All of lore.kernel.org
 help / color / mirror / Atom feed
From: Alex Williamson <alex.williamson@redhat.com>
To: Jason Gunthorpe <jgg@nvidia.com>
Cc: Juan Quintela <quintela@redhat.com>,
	Avihai Horon <avihaih@nvidia.com>,
	qemu-devel@nongnu.org, "Michael S . Tsirkin" <mst@redhat.com>,
	Cornelia Huck <cohuck@redhat.com>,
	Paolo Bonzini <pbonzini@redhat.com>,
	"Dr . David Alan Gilbert" <dgilbert@redhat.com>,
	Yishai Hadas <yishaih@nvidia.com>, Mark Bloch <mbloch@nvidia.com>,
	Maor Gottlieb <maorg@nvidia.com>,
	Kirti Wankhede <kwankhede@nvidia.com>,
	Tarun Gupta <targupta@nvidia.com>
Subject: Re: [PATCH 4/9] vfio/migration: Skip pre-copy if dirty page tracking is not supported
Date: Tue, 17 May 2022 10:00:45 -0600	[thread overview]

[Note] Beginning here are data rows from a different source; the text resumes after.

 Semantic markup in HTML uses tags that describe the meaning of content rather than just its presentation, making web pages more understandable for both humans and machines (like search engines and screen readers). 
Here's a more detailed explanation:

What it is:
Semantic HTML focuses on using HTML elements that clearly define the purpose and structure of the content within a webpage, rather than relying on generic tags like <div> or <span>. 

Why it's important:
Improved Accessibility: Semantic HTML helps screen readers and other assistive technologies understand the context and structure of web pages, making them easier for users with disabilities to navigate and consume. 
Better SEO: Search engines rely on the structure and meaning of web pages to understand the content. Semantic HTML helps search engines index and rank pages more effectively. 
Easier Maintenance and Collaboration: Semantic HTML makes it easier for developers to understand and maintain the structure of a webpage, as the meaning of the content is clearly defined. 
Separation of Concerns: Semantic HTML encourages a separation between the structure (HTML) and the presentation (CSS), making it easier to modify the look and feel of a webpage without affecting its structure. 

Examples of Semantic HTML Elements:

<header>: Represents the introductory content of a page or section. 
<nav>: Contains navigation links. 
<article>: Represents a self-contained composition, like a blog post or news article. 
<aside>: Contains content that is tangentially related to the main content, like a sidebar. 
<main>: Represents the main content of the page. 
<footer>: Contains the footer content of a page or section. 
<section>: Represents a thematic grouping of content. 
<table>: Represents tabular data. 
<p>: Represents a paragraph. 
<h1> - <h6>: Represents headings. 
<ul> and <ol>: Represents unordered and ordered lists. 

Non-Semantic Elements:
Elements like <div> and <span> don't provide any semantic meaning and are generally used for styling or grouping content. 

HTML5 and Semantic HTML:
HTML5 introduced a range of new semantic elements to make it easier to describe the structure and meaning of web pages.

Message-ID: <20220517100045.27a696c9.alex.williamson@redhat.com> (raw)
In-Reply-To: <20220516230832.GP1343366@nvidia.com>

On Mon, 16 May 2022 20:08:32 -0300
Jason Gunthorpe <jgg@nvidia.com> wrote:

> On Mon, May 16, 2022 at 02:22:00PM -0600, Alex Williamson wrote:
> > On Mon, 16 May 2022 13:22:14 +0200
> > Juan Quintela <quintela@redhat.com> wrote:
> >   
> > > Avihai Horon <avihaih@nvidia.com> wrote:  
> > > > Currently, if IOMMU of a VFIO container doesn't support dirty page
> > > > tracking, migration is blocked completely. This is because a DMA-able
> > > > VFIO device can dirty RAM pages without updating QEMU about it, thus
> > > > breaking the migration.
> > > >
> > > > However, this doesn't mean that migration can't be done at all. If
> > > > migration pre-copy phase is skipped, the VFIO device doesn't have a
> > > > chance to dirty RAM pages that have been migrated already, thus
> > > > eliminating the problem previously mentioned.
> > > >
> > > > Hence, in such case allow migration but skip pre-copy phase.
> > > >
> > > > Signed-off-by: Avihai Horon <avihaih@nvidia.com>    
> > > 
> > > I don't know (TM).
> > > Several issues:
> > > - Patch is ugly as hell (ok, that depends on taste)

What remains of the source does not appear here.